**Assigned task:** A line qualifies if it holds the string "minden". Copy every qualifying line from the records.

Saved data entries
◆ ◆ ◆ ◆

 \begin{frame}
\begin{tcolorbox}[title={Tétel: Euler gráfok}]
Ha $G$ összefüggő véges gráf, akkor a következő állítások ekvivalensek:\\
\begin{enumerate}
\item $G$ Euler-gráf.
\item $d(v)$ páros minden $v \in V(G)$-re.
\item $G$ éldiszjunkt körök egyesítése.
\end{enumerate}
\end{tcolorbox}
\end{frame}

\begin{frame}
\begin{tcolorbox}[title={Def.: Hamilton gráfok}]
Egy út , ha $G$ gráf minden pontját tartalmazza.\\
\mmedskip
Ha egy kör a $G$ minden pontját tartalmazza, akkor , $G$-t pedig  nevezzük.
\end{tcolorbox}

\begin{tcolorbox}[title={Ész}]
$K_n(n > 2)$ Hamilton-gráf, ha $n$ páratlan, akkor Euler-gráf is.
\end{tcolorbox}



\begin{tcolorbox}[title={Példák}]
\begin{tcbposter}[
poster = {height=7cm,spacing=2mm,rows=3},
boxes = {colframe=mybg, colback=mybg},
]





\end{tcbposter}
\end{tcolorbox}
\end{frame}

◆ ◆ ◆ ◆

**Your response:**
\item $d(v)$ páros minden $v \in V(G)$-re.
Egy út , ha $G$ gráf minden pontját tartalmazza.\\
Ha egy kör a $G$ minden pontját tartalmazza, akkor , $G$-t pedig  nevezzük.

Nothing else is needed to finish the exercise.